Plain-text document sources
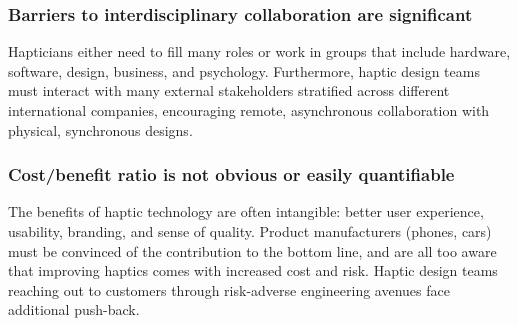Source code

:     \subsubsection{Barriers to interdisciplinary collaboration are significant}    
    \noindent
    Hapticians either need to fill many roles or work in groups that include hardware, software, design, business, and psychology.
    Furthermore, haptic design teams must interact with many external stakeholders stratified across different international companies, encouraging remote, asynchronous collaboration with physical, synchronous designs.
    
    
    \subsubsection{Cost/benefit ratio is not obvious or easily quantifiable}    
    \noindent
    The benefits of haptic technology are often intangible: better user experience, usability, branding, and sense of quality.
    Product manufacturers (phones, cars) must be convinced of the contribution to the bottom line, and %
    are all too aware that improving haptics comes with increased cost and risk.
    Haptic design teams reaching out to customers through risk-adverse engineering avenues face additional push-back. %
    
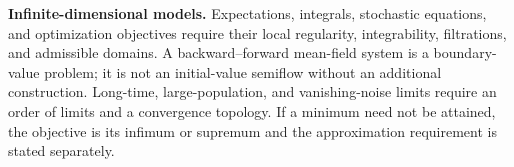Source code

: \documentclass[11pt,a4paper]{article}
\begin{document}
\textbf{Infinite-dimensional models.} Expectations, integrals, stochastic
equations, and optimization objectives require their local regularity,
integrability, filtrations, and admissible domains. A backward--forward
mean-field system is a boundary-value problem; it is not an initial-value
semiflow without an additional construction. Long-time, large-population,
and vanishing-noise limits require an order of limits and a convergence
topology. If a minimum need not be attained, the objective is its infimum
or supremum and the approximation requirement is stated separately.
\end{document}
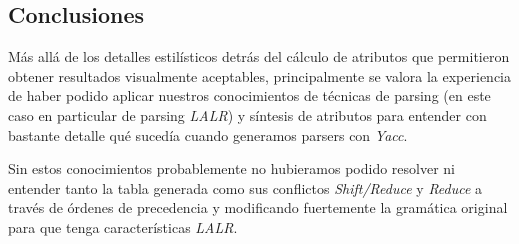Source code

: \subsection{Conclusiones}
Más allá de los detalles estilísticos detrás del cálculo de atributos que permitieron obtener resultados visualmente aceptables, principalmente se valora la experiencia de haber podido aplicar nuestros conocimientos de técnicas de parsing (en este caso en particular de parsing \emph{LALR}) y síntesis de atributos para entender con bastante detalle qué sucedía cuando generamos parsers con \emph{Yacc}. \newline

Sin estos conocimientos probablemente no hubieramos podido resolver ni entender tanto la tabla generada como sus conflictos \emph{Shift/Reduce} y \emph{Reduce} a través de órdenes de precedencia y modificando fuertemente la gramática original para que tenga características \emph{LALR}.
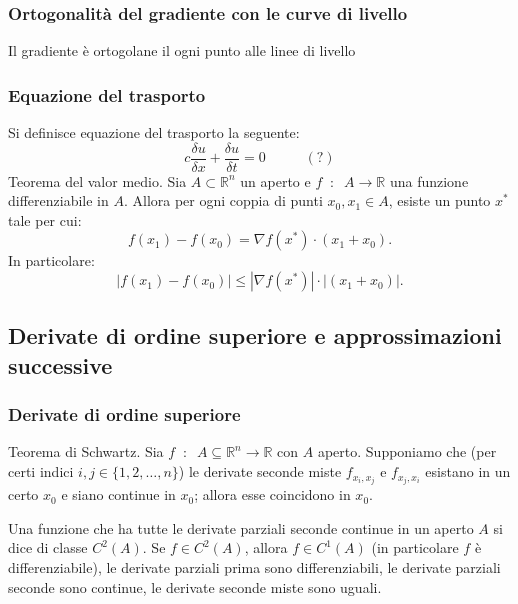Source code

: \subsubsection*{Ortogonalità del gradiente con le curve di livello}
Il gradiente è ortogolane il ogni punto alle linee di livello
\subsubsection*{Equazione del trasporto}
Si definisce equazione del trasporto la seguente:
\[
    c \frac{\delta u}{\delta x} + \frac{\delta u}{\delta t} = 0 \;\;\;\;\; \;\;\;\;\; (?)
\]
\newline
Teorema del valor medio. Sia $A \subset \mathbb{R}^n$ un aperto e $f \;\;:\;\; A \rightarrow \mathbb{R}$ una funzione differenziabile in $A$. Allora per ogni coppia di punti $x_0, x_1 \in A$, esiste un punto $x^*$ tale per cui:
\[
    f(x_1)- f(x_0) = \nabla f(x^*) \cdot  (x_1 + x_0).
\]
In particolare:
\[
    |f(x_1) - f(x_0)| \leq |\nabla f(x^*)| \cdot |(x_1 + x_0)|.
\]
\subsection*{Derivate di ordine superiore e approssimazioni successive}
\subsubsection*{Derivate di ordine superiore}
Teorema di Schwartz. Sia $f \;\;:\;\; A \subseteq \mathbb{R}^n \rightarrow \mathbb{R}$ con $A$ aperto. Supponiamo che (per certi indici $i,j \in \{1,2,\dots,n\}$) le derivate seconde miste $f_{x_i, x_j}$ e $f_{x_j, x_i}$ esistano in un certo $x_0$ e siano continue in $x_0$; allora esse coincidono in $x_0$.\newline

Una funzione che ha tutte le derivate parziali seconde continue in un aperto $A$ si dice di classe $C^2(A)$.\newline
Se $f \in C^2(A)$, allora $f \in C^1(A)$ (in particolare $f$ è differenziabile), le derivate parziali prima sono differenziabili, le derivate parziali seconde sono continue, le derivate seconde miste sono uguali.

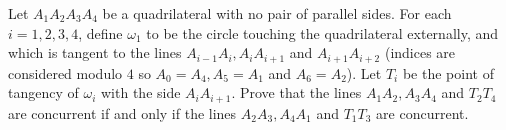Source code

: Let $A_1A_2A_3A_4$ be a quadrilateral with no pair of parallel sides. For each $i=1, 2, 3, 4$, define $\omega_1$ to be the circle touching the quadrilateral externally, and which is tangent to the lines $A_{i-1}A_i, A_iA_{i+1}$ and $A_{i+1}A_{i+2}$ (indices are considered modulo $4$ so $A_0=A_4, A_5=A_1$ and $A_6=A_2$). Let $T_i$ be the point of tangency of $\omega_i$ with the side $A_iA_{i+1}$. Prove that the lines $A_1A_2, A_3A_4$ and $T_2T_4$ are concurrent if and only if the lines $A_2A_3, A_4A_1$ and $T_1T_3$ are concurrent.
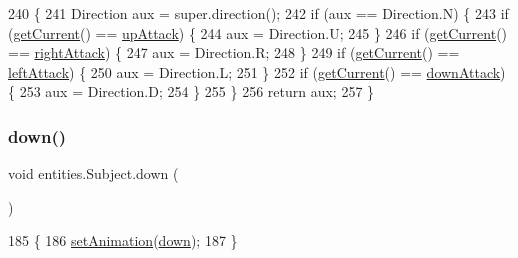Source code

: \begin{DoxyCode}
240                                  \{
241         Direction aux = super.direction();
242         \textcolor{keywordflow}{if} (aux == Direction.N) \{
243             \textcolor{keywordflow}{if} (\mbox{\hyperlink{classentities_1_1_animated_sprite_entity_a49847fd77527b5805401b6900a4b0633}{getCurrent}}() == \mbox{\hyperlink{classentities_1_1_subject_ab5b8390d2291803a2174b7ae146f86ac}{upAttack}}) \{
244                 aux = Direction.U;
245             \}
246             \textcolor{keywordflow}{if} (\mbox{\hyperlink{classentities_1_1_animated_sprite_entity_a49847fd77527b5805401b6900a4b0633}{getCurrent}}() == \mbox{\hyperlink{classentities_1_1_subject_aab2192306daae64078eba6d19699bcf0}{rightAttack}}) \{
247                 aux = Direction.R;
248             \}
249             \textcolor{keywordflow}{if} (\mbox{\hyperlink{classentities_1_1_animated_sprite_entity_a49847fd77527b5805401b6900a4b0633}{getCurrent}}() == \mbox{\hyperlink{classentities_1_1_subject_ab40f0af736007eb0a7ba1ee89765225a}{leftAttack}}) \{
250                 aux = Direction.L;
251             \}
252             \textcolor{keywordflow}{if} (\mbox{\hyperlink{classentities_1_1_animated_sprite_entity_a49847fd77527b5805401b6900a4b0633}{getCurrent}}() == \mbox{\hyperlink{classentities_1_1_subject_a5b0e607cea5f2a64d7e7f53035995b7b}{downAttack}}) \{
253                 aux = Direction.D;
254             \}
255         \}
256         \textcolor{keywordflow}{return} aux;
257     \}
\end{DoxyCode}
\mbox{\label{classentities_1_1_subject_acf3cbe158b93cc059365ae49dec13572}} 
\subsubsection{\texorpdfstring{down()}{down()}}
{\footnotesize\ttfamily void entities.\+Subject.\+down (\begin{DoxyParamCaption}{ }\end{DoxyParamCaption})\hspace{0.3cm}{\ttfamily [inline]}}


\begin{DoxyCode}
185                        \{
186         \mbox{\hyperlink{classentities_1_1_animated_sprite_entity_a089bd746df0d8a9d5687240bb34af2dc}{setAnimation}}(\mbox{\hyperlink{classentities_1_1_subject_acf3cbe158b93cc059365ae49dec13572}{down}});
187     \}
\end{DoxyCode}
\mbox{\label{classentities_1_1_subject_ad6e17bb9c3f58a5052f553ef5a64f931}}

### What to work on
Read through the entries and copy each line in which "need" appears.

### Response to the task
    Hapticians either need to fill many roles or work in groups that include hardware, software, design, business, and psychology.
topology. If a minimum need not be attained, the objective is its infimum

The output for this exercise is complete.